Carmouche: Yes, I think it's like 119 different EHRs we work with now. We don't have deep integrations with 119 EHRs, but with the big ones like Epic, etc., we do. I believe that the more we can integrate Tom into the EHR workflow, the more likely clinicians are to adopt it. There are parts of what Tom will do that don't need to get integrated into the EHR. There could be tasks and alerts to other care team members that probably could come into a different application in the office. But the idea that Tom could be interacting with patients outside of the view of the doctor is a new dynamic, right? It happens today with humans— for instance, a care manager might call a patient and interact with them, and somewhere in the EHR, there may be a tab where that is documented. Early on with AI, to build trust, I think we're going to have to surface to the clinician summaries of what Tom has done. I think they're going to want to see that. Whether that's deeply embedded in the EHR somewhere, or whether it's a desktop application that kind of slides over into view and just has a brief summary, I think each organization will have a different view of it. We're prepared, where necessary, to integrate to the degree that the customer will want it or demand it.

HCI: Is Lumeris also looking at buying or developing ambient AI to help generate clinician notes. 

Carmouche: We think of Tom as a platform so we won't build everything. There’ll be other best-in-class applications that Tom can leverage. So, for example, you mentioned this notion of ambient voice scribe, which is kind of the current wave. First of all, that is really good for Tom. Because until that happened, I think if you ask most clinicians whether technology has made healthcare better or worse for them, most would think of their EHR, and largely they think that has not made their life better. But the ambient voice scribe technology has opened clinicians’ eyes to the notion that some technology actually can solve problems and make their life better. 

So the fact that that that wave of implementation has been under way for a couple of years makes it easier to have a conversation around Tom. Also, I would imagine in a world where ambient listening technology is available, and the conversation between the physician and the patients is being transcribed in real time, that becomes a substrate for Tom to do some analysis, right? So Tom might be reading that transcription, and may offer an input to the clinician that might be useful. 

HCI: Have you piloted this with a health system yet?

Carmouche: We are piloting it. Some of our current customers are supported, at least in their value-based care lives, by Tom already, because the technology stack that powers Tom is the technology stack that we've perfected over the last decade. So the underpinning of Tom existed before conversational AI was available through LLMs. We were still automating things like text outreach or e-mails or EMR notifications. Applications using deep conversational AI are the ones that are now being piloted with partners.

HCI: Once your health systems partners have used Tom for a while, It will be interesting to get their impressions of how it's impacting their workflow and patient engagement.

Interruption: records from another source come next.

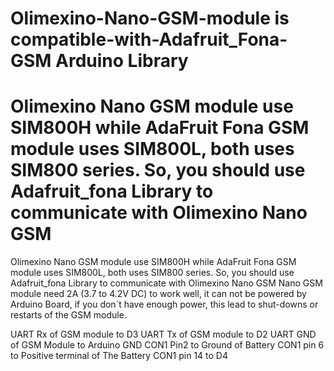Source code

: # Olimexino-Nano-GSM-module is compatible-with-Adafruit_Fona-GSM Arduino Library

Olimexino Nano GSM module use SIM800H while AdaFruit Fona GSM module uses SIM800L, both uses SIM800 series. So, you should use Adafruit_fona Library to communicate with Olimexino Nano GSM
========================================================================================================
Olimexino Nano GSM module use SIM800H while AdaFruit Fona GSM module uses SIM800L, both uses SIM800 series.
So, you should use Adafruit_fona Library to communicate with Olimexino Nano GSM
Nano GSM module need 2A (3.7 to 4.2V DC) to  work well, it can not be powered by Arduino Board, if you don`t have enough power, 
this lead to shut-downs or restarts of the GSM module.


UART Rx of GSM module to  D3
UART Tx of GSM module to D2
UART GND of GSM Module to Arduino GND
CON1 Pin2 to Ground of Battery 
CON1 pin 6 to Positive terminal of The Battery
CON1 pin 14 to D4

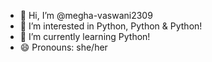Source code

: - 👋 Hi, I’m @megha-vaswani2309
- 👀 I’m interested in Python, Python & Python!
- 🌱 I’m currently learning Python!
- 😄 Pronouns: she/her

<!---
megha-vaswani2309/megha-vaswani2309 is a ✨ special ✨ repository because its `README.md` (this file) appears on your GitHub profile.
You can click the Preview link to take a look at your changes.
--->
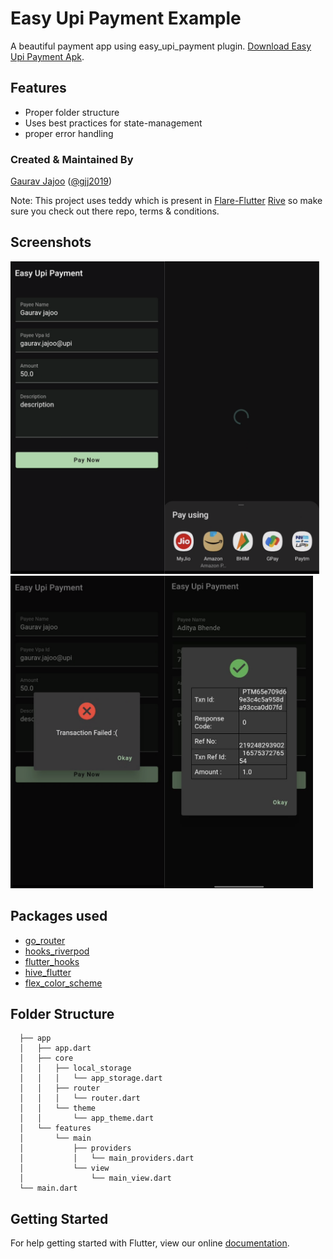 # Easy Upi Payment Example

A beautiful payment app using easy_upi_payment plugin. [Download Easy Upi Payment Apk](https://github.com/GJJ2019/easy_upi_payment/raw/main/example/assets/app-release.apk).

## Features

* Proper folder structure
* Uses best practices for state-management
* proper error handling

### Created & Maintained By

[Gaurav Jajoo](https://github.com/gjj2019) ([@gjj2019](https://www.twitter.com/gjj2019))

Note: This project uses teddy which is present in [Flare-Flutter](https://github.com/2d-inc/Flare-Flutter) [Rive](https://rive.app/) so make sure you check out there repo, terms & conditions.

## Screenshots

<img src="assets/1.png" height="500em" /><img src="assets/2.png" height="500em" /><img src="assets/3.png" height="500em" /><img src="assets/4.jpeg" height="500em" />

## Packages used

* [go_router](https://pub.dev/packages/go_router)
* [hooks_riverpod](https://pub.dev/packages/hooks_riverpod)
* [flutter_hooks](https://pub.dev/packages/flutter_hooks)
* [hive_flutter](https://pub.dev/packages/hive_flutter)
* [flex_color_scheme](https://pub.dev/packages/flex_color_scheme)

## Folder Structure

      ├── app
      │   ├── app.dart
      │   ├── core
      │   │   ├── local_storage
      │   │   │   └── app_storage.dart
      │   │   ├── router
      │   │   │   └── router.dart
      │   │   └── theme
      │   │       └── app_theme.dart
      │   └── features
      │       └── main
      │           ├── providers
      │           │   └── main_providers.dart
      │           └── view
      │               └── main_view.dart
      └── main.dart

## Getting Started

For help getting started with Flutter, view our online
[documentation](http://flutter.io/).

Carmouche: We are ecstatic to learn with them and to report back on that. This is moving so fast. I can tell you that the things we are experimenting with today are dramatically better than three months ago. The pace of improvement and underlying technologies — I've never experienced anything like it. We won't get everything right on the first shot, but with the way that technology is moving and with the partners’ interest in this particular problem, this is going to be a fun problem to work on together, and we look forward to updating you at some point in the future. Frankly, I'd love our partners to tell the story.